Seeing Pizza Retrospectively

Pizzas, which are pies of gustatory fulfilment go back as far as the Neolithic age and ancient Greek mythology, where a mythical hero Aeneas loved to serve a round cake with veggies and meat to his people. It further is also seen to exist in the 6th century BC, when the Persian soldiers of the Achaemenid Empire used to bake baked flatbreads with cheese and dates on top of their battle shields. 

However, modern-day Pizza is believed to have emerged only around the 18th or 19th century in Naples, Italy, in the 18th or early 19th century. And thus pizzas are popularly hailed as an Italian dish.

Preparation: 8 hours 40 minutes

Cooking: 30 minutes

Servings: 1 pizza

Ingredients:

    1-litre water

    6 cups refined flour

    2 tbsp olive oil

    ½ tsp salt

    1 tsp sugar

    1 tsp dry yeast

    Chicken tikka cut into small pieces

    Pizza sauce

    Jalapeno

    Olives

    Sliced capsicum

    Sliced onions

    Processed cheese

    Mozzarella cheese

Method:

    In a bowl, pour water and add yeast and sugar to it and stir it for 5 minutes until the sugar dissolves.

    Then add 3 cups of refined flour to it and mix to form a flowy batter.
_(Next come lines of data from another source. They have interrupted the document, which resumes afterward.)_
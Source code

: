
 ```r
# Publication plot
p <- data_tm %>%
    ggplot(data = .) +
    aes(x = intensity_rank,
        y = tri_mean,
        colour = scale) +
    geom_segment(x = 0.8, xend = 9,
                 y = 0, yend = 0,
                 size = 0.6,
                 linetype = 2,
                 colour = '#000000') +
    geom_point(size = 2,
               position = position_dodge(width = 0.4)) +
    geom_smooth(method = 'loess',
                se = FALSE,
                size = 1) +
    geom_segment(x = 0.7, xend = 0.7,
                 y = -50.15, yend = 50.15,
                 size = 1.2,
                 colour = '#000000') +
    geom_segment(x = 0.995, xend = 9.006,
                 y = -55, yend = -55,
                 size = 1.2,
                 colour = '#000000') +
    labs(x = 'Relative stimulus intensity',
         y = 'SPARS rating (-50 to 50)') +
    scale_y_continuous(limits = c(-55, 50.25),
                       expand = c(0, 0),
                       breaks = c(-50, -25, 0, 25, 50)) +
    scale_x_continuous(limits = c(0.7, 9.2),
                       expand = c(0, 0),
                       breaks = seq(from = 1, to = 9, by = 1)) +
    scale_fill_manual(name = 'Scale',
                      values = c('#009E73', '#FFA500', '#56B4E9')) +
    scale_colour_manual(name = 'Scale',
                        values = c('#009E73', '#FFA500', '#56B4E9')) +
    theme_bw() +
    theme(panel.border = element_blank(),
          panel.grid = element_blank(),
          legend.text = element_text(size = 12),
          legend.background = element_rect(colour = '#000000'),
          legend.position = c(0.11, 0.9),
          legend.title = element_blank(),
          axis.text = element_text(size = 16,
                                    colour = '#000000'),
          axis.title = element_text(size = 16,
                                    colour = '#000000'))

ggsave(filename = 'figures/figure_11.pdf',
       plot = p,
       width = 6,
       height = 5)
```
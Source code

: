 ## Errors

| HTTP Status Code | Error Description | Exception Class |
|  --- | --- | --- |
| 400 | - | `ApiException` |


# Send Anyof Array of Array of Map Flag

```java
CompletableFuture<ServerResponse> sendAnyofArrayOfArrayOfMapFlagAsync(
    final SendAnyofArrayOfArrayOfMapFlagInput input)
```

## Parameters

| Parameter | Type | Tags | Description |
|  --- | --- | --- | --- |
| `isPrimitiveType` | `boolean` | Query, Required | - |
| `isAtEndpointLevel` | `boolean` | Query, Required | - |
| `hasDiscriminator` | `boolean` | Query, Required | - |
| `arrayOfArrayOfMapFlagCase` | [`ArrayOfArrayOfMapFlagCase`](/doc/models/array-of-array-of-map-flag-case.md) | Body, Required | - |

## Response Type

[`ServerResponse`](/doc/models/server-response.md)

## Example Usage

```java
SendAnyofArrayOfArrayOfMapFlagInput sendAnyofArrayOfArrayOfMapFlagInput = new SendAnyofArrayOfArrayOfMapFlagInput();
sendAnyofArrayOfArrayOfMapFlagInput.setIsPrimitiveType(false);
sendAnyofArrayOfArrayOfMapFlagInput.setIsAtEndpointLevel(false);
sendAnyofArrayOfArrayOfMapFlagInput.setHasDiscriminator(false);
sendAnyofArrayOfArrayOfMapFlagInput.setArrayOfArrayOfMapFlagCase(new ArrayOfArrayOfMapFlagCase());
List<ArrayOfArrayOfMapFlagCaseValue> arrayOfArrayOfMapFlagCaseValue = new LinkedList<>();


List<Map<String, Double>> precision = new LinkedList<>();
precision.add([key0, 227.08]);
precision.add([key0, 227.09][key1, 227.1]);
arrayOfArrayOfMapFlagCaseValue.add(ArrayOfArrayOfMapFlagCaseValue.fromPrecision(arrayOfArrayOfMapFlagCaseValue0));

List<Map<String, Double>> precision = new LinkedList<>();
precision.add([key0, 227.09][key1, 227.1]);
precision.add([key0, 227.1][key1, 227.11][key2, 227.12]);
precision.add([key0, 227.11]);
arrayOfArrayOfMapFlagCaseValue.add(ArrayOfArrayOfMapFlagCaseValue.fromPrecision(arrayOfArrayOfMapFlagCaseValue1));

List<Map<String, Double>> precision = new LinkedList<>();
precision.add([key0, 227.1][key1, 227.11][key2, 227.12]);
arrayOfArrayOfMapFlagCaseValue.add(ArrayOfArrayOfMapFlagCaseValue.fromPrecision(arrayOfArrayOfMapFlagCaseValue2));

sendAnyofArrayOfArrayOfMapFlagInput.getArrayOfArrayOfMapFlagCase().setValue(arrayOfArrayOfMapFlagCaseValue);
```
Cover it with a cling film and leave it to ferment for 1 hour.

    After an hour, add olive oil, salt and the remaining 3 cups of flour, while folding the dry flour with the batter constantly after each adding each cup.

    Thoroughly but gently mix the batter with a big steel spatula. When it becomes like dough, use your hands to knead it into a loose dough.
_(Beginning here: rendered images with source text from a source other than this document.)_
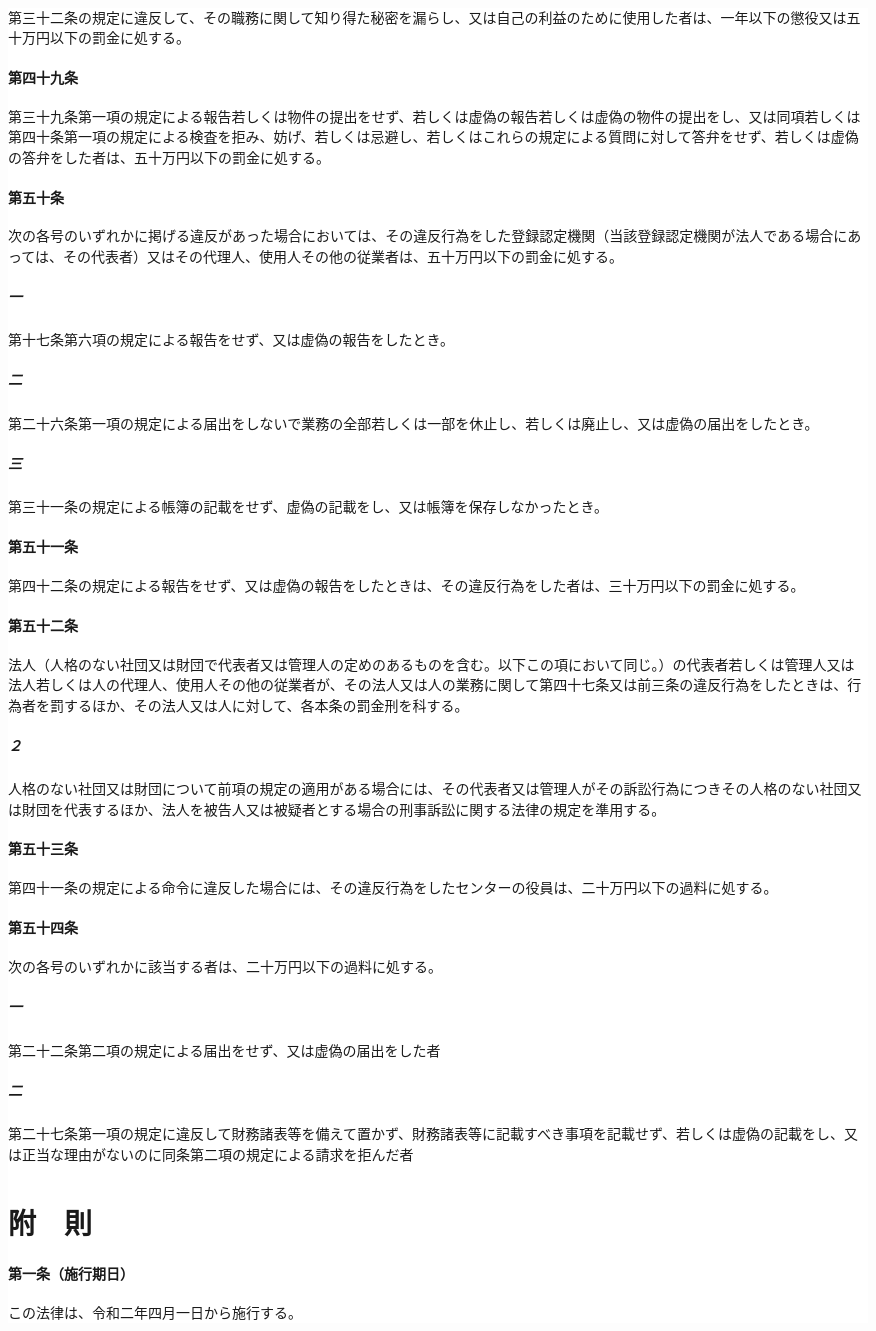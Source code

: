 第三十二条の規定に違反して、その職務に関して知り得た秘密を漏らし、又は自己の利益のために使用した者は、一年以下の懲役又は五十万円以下の罰金に処する。
#### 第四十九条
第三十九条第一項の規定による報告若しくは物件の提出をせず、若しくは虚偽の報告若しくは虚偽の物件の提出をし、又は同項若しくは第四十条第一項の規定による検査を拒み、妨げ、若しくは忌避し、若しくはこれらの規定による質問に対して答弁をせず、若しくは虚偽の答弁をした者は、五十万円以下の罰金に処する。
#### 第五十条
次の各号のいずれかに掲げる違反があった場合においては、その違反行為をした登録認定機関（当該登録認定機関が法人である場合にあっては、その代表者）又はその代理人、使用人その他の従業者は、五十万円以下の罰金に処する。
##### 一
第十七条第六項の規定による報告をせず、又は虚偽の報告をしたとき。
##### 二
第二十六条第一項の規定による届出をしないで業務の全部若しくは一部を休止し、若しくは廃止し、又は虚偽の届出をしたとき。
##### 三
第三十一条の規定による帳簿の記載をせず、虚偽の記載をし、又は帳簿を保存しなかったとき。
#### 第五十一条
第四十二条の規定による報告をせず、又は虚偽の報告をしたときは、その違反行為をした者は、三十万円以下の罰金に処する。
#### 第五十二条
法人（人格のない社団又は財団で代表者又は管理人の定めのあるものを含む。以下この項において同じ。）の代表者若しくは管理人又は法人若しくは人の代理人、使用人その他の従業者が、その法人又は人の業務に関して第四十七条又は前三条の違反行為をしたときは、行為者を罰するほか、その法人又は人に対して、各本条の罰金刑を科する。
##### ２
人格のない社団又は財団について前項の規定の適用がある場合には、その代表者又は管理人がその訴訟行為につきその人格のない社団又は財団を代表するほか、法人を被告人又は被疑者とする場合の刑事訴訟に関する法律の規定を準用する。
#### 第五十三条
第四十一条の規定による命令に違反した場合には、その違反行為をしたセンターの役員は、二十万円以下の過料に処する。
#### 第五十四条
次の各号のいずれかに該当する者は、二十万円以下の過料に処する。
##### 一
第二十二条第二項の規定による届出をせず、又は虚偽の届出をした者
##### 二
第二十七条第一項の規定に違反して財務諸表等を備えて置かず、財務諸表等に記載すべき事項を記載せず、若しくは虚偽の記載をし、又は正当な理由がないのに同条第二項の規定による請求を拒んだ者
# 附　則
#### 第一条（施行期日）
この法律は、令和二年四月一日から施行する。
    Apply a tsp of oil over this dough, cover it and leave it to ferment for 6 hours.

    After 6 hours, apply some flour and punch this dough and take it out of the bowl.

    Divide this dough into four parts and place it on a tray and cover it with a cling film and leave it for an hour to ferment.

    After an hour, take out the dough pieces, and flatten one of them by gently pressing with your hands and by sprinkling refined flour over it.

    Raise the edge of the base with the help of your hands.

    Place this base on a greased tray and poke with a fork. Then apply pizza sauce, and generously sprinkle processed cheese. 

    Place capsicum slices on forming a ring shape. Then add chicken tikka pieces to it.

    Add onions, jalapenos and olives and sprinkle mozzarella cheese.

    Bake for 20-25 minutes at 180 degrees Celsius and it's done.

 Do remember to not roll the dough pieces, they just need to be flattened with your hands. When Chicken Tikka is added with veggies, cheese and sauce to this pizza, it creates an out-of-the-world melange of flavours.